Tips for travelling if you have epilepsy
(Some of these might be obvious but I’m going to say them anyway, just in case.)
- Get travel insurance and make sure it covers existing conditions and your epilepsy. Yes, it will cost more. But in the grand scheme of things, it doesn’t matter. If you have a seizure, injure yourself and have to get taken to hospital, you want your insurance to cover it.
- Epilepsy is an invisible illness, this means people don’t know unless you tell them! If you are in a tour group, tell the guide or someone in the group and make sure they know what to do if you end up having a seizure.
- Pack all your tablets in your carry on, never in your check in. Even if your carry on bag is full of your medication and nothing else, do it. The last thing you need is to get to your destination and your medication to not.
- Remember time zones change, try and make sure you still take your medication at a reasonable time without too big a gap between doses.

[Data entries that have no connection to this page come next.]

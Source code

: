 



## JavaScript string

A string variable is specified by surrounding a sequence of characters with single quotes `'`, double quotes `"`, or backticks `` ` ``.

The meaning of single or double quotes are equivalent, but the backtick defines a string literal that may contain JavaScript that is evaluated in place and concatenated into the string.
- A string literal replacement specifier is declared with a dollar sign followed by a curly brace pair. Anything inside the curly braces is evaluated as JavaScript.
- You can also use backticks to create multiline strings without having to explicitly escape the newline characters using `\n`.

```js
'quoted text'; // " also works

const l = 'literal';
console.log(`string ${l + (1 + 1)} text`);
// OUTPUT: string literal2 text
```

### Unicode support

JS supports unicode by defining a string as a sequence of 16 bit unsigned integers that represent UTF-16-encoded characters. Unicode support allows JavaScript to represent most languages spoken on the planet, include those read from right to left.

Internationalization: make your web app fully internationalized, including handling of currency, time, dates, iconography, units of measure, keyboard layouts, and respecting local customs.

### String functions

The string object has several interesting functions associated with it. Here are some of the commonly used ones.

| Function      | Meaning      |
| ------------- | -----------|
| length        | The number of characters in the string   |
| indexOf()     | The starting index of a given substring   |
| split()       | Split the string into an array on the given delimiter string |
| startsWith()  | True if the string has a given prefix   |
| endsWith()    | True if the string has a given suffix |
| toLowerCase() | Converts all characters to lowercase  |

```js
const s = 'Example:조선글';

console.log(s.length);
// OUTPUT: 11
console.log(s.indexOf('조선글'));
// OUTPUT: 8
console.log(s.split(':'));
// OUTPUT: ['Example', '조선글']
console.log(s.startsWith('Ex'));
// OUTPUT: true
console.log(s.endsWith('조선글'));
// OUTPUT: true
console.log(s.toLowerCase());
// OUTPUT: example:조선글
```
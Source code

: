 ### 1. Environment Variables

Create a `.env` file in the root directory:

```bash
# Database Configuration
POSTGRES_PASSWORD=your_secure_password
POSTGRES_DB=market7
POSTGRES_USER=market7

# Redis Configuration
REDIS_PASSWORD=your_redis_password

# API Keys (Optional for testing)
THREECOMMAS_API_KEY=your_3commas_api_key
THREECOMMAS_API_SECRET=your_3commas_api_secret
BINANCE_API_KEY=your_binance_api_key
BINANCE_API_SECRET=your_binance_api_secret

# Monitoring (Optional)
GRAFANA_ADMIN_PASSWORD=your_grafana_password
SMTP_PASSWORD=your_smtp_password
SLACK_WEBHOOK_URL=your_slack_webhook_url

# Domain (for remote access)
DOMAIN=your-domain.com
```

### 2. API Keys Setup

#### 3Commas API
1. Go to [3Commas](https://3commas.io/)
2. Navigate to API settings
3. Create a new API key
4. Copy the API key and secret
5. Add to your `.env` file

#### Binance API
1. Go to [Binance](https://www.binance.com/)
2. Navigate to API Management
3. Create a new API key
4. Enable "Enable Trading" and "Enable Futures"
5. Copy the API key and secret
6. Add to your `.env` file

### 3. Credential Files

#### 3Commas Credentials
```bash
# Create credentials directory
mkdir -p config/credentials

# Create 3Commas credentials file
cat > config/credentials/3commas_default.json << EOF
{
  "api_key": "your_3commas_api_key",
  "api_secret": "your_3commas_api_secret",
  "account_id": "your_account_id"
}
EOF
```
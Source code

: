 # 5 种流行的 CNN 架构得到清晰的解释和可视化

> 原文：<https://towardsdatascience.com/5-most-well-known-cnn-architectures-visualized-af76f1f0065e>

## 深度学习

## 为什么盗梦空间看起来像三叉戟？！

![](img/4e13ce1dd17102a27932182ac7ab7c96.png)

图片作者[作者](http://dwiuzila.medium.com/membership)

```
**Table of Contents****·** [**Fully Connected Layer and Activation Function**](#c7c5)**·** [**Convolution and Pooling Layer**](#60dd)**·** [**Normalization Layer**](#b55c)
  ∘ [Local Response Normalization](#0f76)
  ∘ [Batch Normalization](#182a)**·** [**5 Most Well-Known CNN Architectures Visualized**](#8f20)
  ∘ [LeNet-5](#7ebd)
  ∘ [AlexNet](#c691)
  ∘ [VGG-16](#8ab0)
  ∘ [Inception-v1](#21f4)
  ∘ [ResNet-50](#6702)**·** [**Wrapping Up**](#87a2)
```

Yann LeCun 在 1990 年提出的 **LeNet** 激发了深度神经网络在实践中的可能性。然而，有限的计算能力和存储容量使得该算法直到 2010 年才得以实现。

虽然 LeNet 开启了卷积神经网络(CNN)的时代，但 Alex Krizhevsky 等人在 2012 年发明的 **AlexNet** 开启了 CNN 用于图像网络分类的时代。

- Make sure any medication you need to take to travel to a destination, e.g. malaria tablets, does not interfere with your epilepsy medicine.
- Relax, enjoy yourself and take regular naps if you need to.
I want to point out that I am by no means an expert when it comes to epilepsy, this is just my experiences and thoughts that I wanted to put in a post so more people are aware. I also understand that one person may have a lot more seizures than someone else and different triggers resulting in different quality of life. I just want people who have their epilepsy as under control as it can be, to not be afraid of traveling and for more people to be able to help if they see someone seizing. It’s important to me. According to The Guardian, a recent YouGov poll shows that two-thirds of UK adults with no experience of epilepsy would not know how to help someone having a seizure. This scares me. I hope that by reading this you are no longer part of that statistic. I also hope that epileptics will be more comfortable traveling knowing that someone will look after them if they have a seizure.
If you want to find out more on Epilepsy, check out Epilepsy Action or Epilepsy Society for information.